The above figures are indicative of the lack of efficiency of its agriculture– generally– when Bangladesh has been renowned for the amazing fertility of its soil and its comparative advantage in growing various food products. Bangladesh was once famous for its abundance of fishes. But now, a big part of its demand for fishes is also met by imports.
The fast-growing import activities for meeting basic foods are indeed a cause for concern. When the imports are mainly industrial raw materials or intermediate products, the same can be thought of as useful economic activities in view of their value-addition potentials. But surely the same cannot be said about edible goods meant for sheer consumption.
The price-lines of many essential products, especially kitchen items, have soared to unusually high levels in the local markets unlike any other time in memory. Government’s various moves to control this price rise is proving to be extremely difficult or impossible because these goods have to be procured from markets outside the country and government has no powers over overseas markets. The prices of these can be far lower if the same are efficiently produced and marketed locally.

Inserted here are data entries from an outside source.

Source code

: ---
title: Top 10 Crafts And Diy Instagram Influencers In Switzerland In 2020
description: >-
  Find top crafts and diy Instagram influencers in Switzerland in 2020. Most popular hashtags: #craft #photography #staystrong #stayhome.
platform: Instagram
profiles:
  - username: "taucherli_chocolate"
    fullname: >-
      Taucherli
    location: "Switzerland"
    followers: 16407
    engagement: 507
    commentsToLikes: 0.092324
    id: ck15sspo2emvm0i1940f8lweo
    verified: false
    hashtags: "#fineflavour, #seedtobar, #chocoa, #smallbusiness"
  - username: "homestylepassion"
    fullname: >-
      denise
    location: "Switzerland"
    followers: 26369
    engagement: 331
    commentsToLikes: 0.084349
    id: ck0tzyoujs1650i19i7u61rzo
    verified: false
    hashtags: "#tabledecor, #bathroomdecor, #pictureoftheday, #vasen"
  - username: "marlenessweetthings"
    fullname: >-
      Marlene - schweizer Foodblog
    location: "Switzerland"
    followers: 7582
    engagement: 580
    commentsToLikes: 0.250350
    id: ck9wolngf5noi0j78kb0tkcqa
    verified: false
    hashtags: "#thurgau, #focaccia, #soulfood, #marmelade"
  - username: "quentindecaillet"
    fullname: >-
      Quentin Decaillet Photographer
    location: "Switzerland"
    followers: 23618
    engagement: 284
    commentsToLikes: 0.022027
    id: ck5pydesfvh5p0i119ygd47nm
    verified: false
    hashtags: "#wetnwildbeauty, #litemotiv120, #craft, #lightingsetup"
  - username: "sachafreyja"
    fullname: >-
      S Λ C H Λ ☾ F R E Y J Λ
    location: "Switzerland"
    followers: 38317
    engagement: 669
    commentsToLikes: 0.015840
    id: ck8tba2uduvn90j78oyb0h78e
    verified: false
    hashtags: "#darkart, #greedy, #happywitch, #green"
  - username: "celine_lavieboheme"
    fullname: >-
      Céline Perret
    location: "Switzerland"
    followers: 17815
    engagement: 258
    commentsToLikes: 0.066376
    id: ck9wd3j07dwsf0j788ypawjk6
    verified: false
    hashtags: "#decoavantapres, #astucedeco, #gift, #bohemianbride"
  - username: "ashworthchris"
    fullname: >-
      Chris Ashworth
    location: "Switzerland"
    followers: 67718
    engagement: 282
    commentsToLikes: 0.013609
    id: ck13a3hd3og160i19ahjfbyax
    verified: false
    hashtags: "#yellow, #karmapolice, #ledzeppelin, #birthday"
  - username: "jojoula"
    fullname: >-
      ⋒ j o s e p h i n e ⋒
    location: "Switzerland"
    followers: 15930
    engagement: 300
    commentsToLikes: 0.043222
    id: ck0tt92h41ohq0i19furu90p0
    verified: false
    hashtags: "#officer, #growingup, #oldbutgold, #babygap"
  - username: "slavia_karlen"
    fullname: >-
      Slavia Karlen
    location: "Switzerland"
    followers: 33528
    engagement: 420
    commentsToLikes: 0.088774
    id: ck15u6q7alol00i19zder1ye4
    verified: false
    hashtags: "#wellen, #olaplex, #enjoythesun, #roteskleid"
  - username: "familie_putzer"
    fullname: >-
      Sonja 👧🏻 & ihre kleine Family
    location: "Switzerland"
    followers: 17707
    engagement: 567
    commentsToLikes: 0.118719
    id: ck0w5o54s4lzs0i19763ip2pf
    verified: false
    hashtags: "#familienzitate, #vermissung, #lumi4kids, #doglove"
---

When these daily consumables are being imported at higher and higher prices by the importers, they cannot be ordered by the government to sell the same at artificially lower prices in local markets. If that has to be done, then the government would be required to give massive subsidies to the importers for each of these items. This course is also not realistic or feasible on the part of the government.
Thus, this ‘ imported inflation’ as it is called, continues to ravage our consumers. But this would not happen, if, over the years policies were adopted and pursued sincerely to grow and produce many of these items within the country. In that case, Bangladeshi consumers today would be notably hedged from the imported inflation which is translating into every day painful costs of living anguishes for them.
It is argued that Bangladesh does not have so many lands to both adequately produce food grains for its fast-rising population and grow other important edibles. But this line of thinking should be found not tenable on close examination. For example, the Bangladesh Rice Research Institute (BRRI) has so far invented 47 new higher yielding varieties of rice. But only a handful of them has been popularized although there are at least a dozen varieties which can yield substantially higher outputs than the ones which are being cultivated.
The higher-yielding seeds are now used in less than one-third of the total cultivable area. But total food grain output can rise by 30 or 40 million tons in the short term even from extending the use of the high yielding seeds in 40 percent of the present cultivated lands. In that event, the added produced food grain would fully meet current demand as well as for some time also the future increased demand.
But in the process, more than half of the cultivated areas would be freed from the burden of growing only food grains. These lands freed from the pressure of only food grain production could be intensively farmed to produce far greater quantities of oilseeds, spices, potatoes, vegetables, etc ., reducing substantially the import dependence for these food products.
Similarly, any resolved move on the part of the stakeholders can lead to the flourishing of a strong dairy sector in the country in no time. Bangladesh has some natural or inbuilt advantages in developing a far stronger dairy sector. A bigger and stronger dairy sector would greatly reduce its dependence on imported milk powder and other dairy products.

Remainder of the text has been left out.